**TASK ITEM**
Would you write out all of the data exactly as it appears below?

Saved entries:
▬▬▬

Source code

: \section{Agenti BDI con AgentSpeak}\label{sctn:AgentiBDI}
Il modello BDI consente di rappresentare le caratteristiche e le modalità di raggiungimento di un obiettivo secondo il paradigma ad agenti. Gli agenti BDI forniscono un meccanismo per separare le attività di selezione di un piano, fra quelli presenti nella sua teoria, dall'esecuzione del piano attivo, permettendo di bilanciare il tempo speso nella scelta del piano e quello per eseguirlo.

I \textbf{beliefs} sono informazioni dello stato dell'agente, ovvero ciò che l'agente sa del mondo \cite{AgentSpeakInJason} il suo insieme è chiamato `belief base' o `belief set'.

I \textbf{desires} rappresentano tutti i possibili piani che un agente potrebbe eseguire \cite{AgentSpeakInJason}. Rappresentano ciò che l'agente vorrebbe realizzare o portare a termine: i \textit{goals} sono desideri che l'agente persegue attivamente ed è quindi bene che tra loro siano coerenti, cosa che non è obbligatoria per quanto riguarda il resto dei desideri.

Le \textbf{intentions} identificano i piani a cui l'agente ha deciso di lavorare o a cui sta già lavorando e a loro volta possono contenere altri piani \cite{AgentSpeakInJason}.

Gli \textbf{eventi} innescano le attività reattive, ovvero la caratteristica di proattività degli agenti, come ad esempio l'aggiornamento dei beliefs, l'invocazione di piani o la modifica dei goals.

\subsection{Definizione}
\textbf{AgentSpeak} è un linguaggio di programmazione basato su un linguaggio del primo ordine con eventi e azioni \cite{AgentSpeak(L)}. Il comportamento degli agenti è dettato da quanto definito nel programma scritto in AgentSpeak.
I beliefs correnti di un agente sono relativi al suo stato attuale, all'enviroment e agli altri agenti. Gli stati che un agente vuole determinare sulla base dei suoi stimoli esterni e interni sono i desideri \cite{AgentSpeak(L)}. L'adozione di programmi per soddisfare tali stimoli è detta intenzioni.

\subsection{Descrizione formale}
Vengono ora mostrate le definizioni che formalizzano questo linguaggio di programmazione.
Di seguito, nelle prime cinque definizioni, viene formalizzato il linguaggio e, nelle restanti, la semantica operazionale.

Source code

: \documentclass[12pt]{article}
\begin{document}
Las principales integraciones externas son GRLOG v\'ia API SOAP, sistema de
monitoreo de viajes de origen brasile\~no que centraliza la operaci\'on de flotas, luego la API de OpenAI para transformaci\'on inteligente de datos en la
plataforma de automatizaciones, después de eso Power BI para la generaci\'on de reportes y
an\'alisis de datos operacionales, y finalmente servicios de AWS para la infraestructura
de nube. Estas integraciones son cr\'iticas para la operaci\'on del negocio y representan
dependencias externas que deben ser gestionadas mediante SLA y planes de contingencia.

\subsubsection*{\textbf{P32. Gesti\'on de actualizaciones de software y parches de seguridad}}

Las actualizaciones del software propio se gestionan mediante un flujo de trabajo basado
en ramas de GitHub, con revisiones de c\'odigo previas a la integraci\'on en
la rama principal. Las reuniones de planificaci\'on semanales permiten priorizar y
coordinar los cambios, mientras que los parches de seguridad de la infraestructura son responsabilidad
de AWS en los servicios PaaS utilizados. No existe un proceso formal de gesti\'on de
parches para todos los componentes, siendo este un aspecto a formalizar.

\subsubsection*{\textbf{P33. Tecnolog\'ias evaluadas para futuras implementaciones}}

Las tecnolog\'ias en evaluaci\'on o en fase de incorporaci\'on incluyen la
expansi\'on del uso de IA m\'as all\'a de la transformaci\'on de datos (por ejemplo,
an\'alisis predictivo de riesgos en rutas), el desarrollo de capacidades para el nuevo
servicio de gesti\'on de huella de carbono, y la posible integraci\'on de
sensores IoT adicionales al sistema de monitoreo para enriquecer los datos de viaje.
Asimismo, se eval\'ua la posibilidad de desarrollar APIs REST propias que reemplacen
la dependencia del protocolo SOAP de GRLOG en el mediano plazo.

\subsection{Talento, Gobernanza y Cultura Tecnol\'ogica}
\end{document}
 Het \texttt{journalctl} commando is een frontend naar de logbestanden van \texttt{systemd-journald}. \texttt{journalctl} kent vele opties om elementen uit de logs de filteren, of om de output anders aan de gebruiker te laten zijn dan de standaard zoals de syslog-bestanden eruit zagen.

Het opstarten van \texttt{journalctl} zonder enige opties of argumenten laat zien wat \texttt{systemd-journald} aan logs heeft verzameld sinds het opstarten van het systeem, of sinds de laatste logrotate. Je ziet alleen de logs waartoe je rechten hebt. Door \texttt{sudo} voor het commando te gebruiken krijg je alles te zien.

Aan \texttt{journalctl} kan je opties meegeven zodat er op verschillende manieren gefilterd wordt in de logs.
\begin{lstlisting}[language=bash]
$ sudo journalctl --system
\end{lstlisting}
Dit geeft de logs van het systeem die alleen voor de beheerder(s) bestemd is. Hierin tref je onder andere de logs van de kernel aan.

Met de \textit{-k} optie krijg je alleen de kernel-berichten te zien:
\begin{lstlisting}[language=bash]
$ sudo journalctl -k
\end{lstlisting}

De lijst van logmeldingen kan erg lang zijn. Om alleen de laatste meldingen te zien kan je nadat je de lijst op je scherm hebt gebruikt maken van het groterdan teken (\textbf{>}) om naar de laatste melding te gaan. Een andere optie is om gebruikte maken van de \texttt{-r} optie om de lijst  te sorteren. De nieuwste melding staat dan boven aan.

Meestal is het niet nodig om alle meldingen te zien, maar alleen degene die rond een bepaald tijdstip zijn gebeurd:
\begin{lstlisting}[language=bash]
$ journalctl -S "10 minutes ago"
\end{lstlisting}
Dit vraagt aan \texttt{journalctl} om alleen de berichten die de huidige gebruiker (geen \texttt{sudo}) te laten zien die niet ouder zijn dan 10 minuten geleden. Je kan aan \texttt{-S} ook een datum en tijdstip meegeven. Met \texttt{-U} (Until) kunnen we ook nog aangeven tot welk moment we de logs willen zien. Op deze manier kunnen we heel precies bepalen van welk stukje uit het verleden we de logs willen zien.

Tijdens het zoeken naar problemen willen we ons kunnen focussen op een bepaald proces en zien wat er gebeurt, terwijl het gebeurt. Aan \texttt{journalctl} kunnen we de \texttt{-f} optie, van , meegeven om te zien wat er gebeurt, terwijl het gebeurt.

▬▬▬

**WRITTEN ANSWER**
Source code

: \section{Agenti BDI con AgentSpeak}\label{sctn:AgentiBDI}
Il modello BDI consente di rappresentare le caratteristiche e le modalità di raggiungimento di un obiettivo secondo il paradigma ad agenti. Gli agenti BDI forniscono un meccanismo per separare le attività di selezione di un piano, fra quelli presenti nella sua teoria, dall'esecuzione del piano attivo, permettendo di bilanciare il tempo speso nella scelta del piano e quello per eseguirlo.

I \textbf{beliefs} sono informazioni dello stato dell'agente, ovvero ciò che l'agente sa del mondo \cite{AgentSpeakInJason} il suo insieme è chiamato `belief base' o `belief set'.

I \textbf{desires} rappresentano tutti i possibili piani che un agente potrebbe eseguire \cite{AgentSpeakInJason}. Rappresentano ciò che l'agente vorrebbe realizzare o portare a termine: i \textit{goals} sono desideri che l'agente persegue attivamente ed è quindi bene che tra loro siano coerenti, cosa che non è obbligatoria per quanto riguarda il resto dei desideri.

Le \textbf{intentions} identificano i piani a cui l'agente ha deciso di lavorare o a cui sta già lavorando e a loro volta possono contenere altri piani \cite{AgentSpeakInJason}.

Gli \textbf{eventi} innescano le attività reattive, ovvero la caratteristica di proattività degli agenti, come ad esempio l'aggiornamento dei beliefs, l'invocazione di piani o la modifica dei goals.

\subsection{Definizione}
\textbf{AgentSpeak} è un linguaggio di programmazione basato su un linguaggio del primo ordine con eventi e azioni \cite{AgentSpeak(L)}. Il comportamento degli agenti è dettato da quanto definito nel programma scritto in AgentSpeak.
I beliefs correnti di un agente sono relativi al suo stato attuale, all'enviroment e agli altri agenti. Gli stati che un agente vuole determinare sulla base dei suoi stimoli esterni e interni sono i desideri \cite{AgentSpeak(L)}. L'adozione di programmi per soddisfare tali stimoli è detta intenzioni.

\subsection{Descrizione formale}
Vengono ora mostrate le definizioni che formalizzano questo linguaggio di programmazione.
Di seguito, nelle prime cinque definizioni, viene formalizzato il linguaggio e, nelle restanti, la semantica operazionale.

Source code

: \documentclass[12pt]{article}
\begin{document}
Las principales integraciones externas son GRLOG v\'ia API SOAP, sistema de
monitoreo de viajes de origen brasile\~no que centraliza la operaci\'on de flotas, luego la API de OpenAI para transformaci\'on inteligente de datos en la
plataforma de automatizaciones, después de eso Power BI para la generaci\'on de reportes y
an\'alisis de datos operacionales, y finalmente servicios de AWS para la infraestructura
de nube. Estas integraciones son cr\'iticas para la operaci\'on del negocio y representan
dependencias externas que deben ser gestionadas mediante SLA y planes de contingencia.

\subsubsection*{\textbf{P32. Gesti\'on de actualizaciones de software y parches de seguridad}}

Las actualizaciones del software propio se gestionan mediante un flujo de trabajo basado
en ramas de GitHub, con revisiones de c\'odigo previas a la integraci\'on en
la rama principal. Las reuniones de planificaci\'on semanales permiten priorizar y
coordinar los cambios, mientras que los parches de seguridad de la infraestructura son responsabilidad
de AWS en los servicios PaaS utilizados. No existe un proceso formal de gesti\'on de
parches para todos los componentes, siendo este un aspecto a formalizar.

\subsubsection*{\textbf{P33. Tecnolog\'ias evaluadas para futuras implementaciones}}

Las tecnolog\'ias en evaluaci\'on o en fase de incorporaci\'on incluyen la
expansi\'on del uso de IA m\'as all\'a de la transformaci\'on de datos (por ejemplo,
an\'alisis predictivo de riesgos en rutas), el desarrollo de capacidades para el nuevo
servicio de gesti\'on de huella de carbono, y la posible integraci\'on de
sensores IoT adicionales al sistema de monitoreo para enriquecer los datos de viaje.
Asimismo, se eval\'ua la posibilidad de desarrollar APIs REST propias que reemplacen
la dependencia del protocolo SOAP de GRLOG en el mediano plazo.

\subsection{Talento, Gobernanza y Cultura Tecnol\'ogica}
\end{document}
 Het \texttt{journalctl} commando is een frontend naar de logbestanden van \texttt{systemd-journald}. \texttt{journalctl} kent vele opties om elementen uit de logs de filteren, of om de output anders aan de gebruiker te laten zijn dan de standaard zoals de syslog-bestanden eruit zagen.

Het opstarten van \texttt{journalctl} zonder enige opties of argumenten laat zien wat \texttt{systemd-journald} aan logs heeft verzameld sinds het opstarten van het systeem, of sinds de laatste logrotate. Je ziet alleen de logs waartoe je rechten hebt. Door \texttt{sudo} voor het commando te gebruiken krijg je alles te zien.

Aan \texttt{journalctl} kan je opties meegeven zodat er op verschillende manieren gefilterd wordt in de logs.
\begin{lstlisting}[language=bash]
$ sudo journalctl --system
\end{lstlisting}
Dit geeft de logs van het systeem die alleen voor de beheerder(s) bestemd is. Hierin tref je onder andere de logs van de kernel aan.

Met de \textit{-k} optie krijg je alleen de kernel-berichten te zien:
\begin{lstlisting}[language=bash]
$ sudo journalctl -k
\end{lstlisting}

De lijst van logmeldingen kan erg lang zijn. Om alleen de laatste meldingen te zien kan je nadat je de lijst op je scherm hebt gebruikt maken van het groterdan teken (\textbf{>}) om naar de laatste melding te gaan. Een andere optie is om gebruikte maken van de \texttt{-r} optie om de lijst  te sorteren. De nieuwste melding staat dan boven aan.

Meestal is het niet nodig om alle meldingen te zien, maar alleen degene die rond een bepaald tijdstip zijn gebeurd:
\begin{lstlisting}[language=bash]
$ journalctl -S "10 minutes ago"
\end{lstlisting}
Dit vraagt aan \texttt{journalctl} om alleen de berichten die de huidige gebruiker (geen \texttt{sudo}) te laten zien die niet ouder zijn dan 10 minuten geleden. Je kan aan \texttt{-S} ook een datum en tijdstip meegeven. Met \texttt{-U} (Until) kunnen we ook nog aangeven tot welk moment we de logs willen zien. Op deze manier kunnen we heel precies bepalen van welk stukje uit het verleden we de logs willen zien.

Tijdens het zoeken naar problemen willen we ons kunnen focussen op een bepaald proces en zien wat er gebeurt, terwijl het gebeurt. Aan \texttt{journalctl} kunnen we de \texttt{-f} optie, van , meegeven om te zien wat er gebeurt, terwijl het gebeurt.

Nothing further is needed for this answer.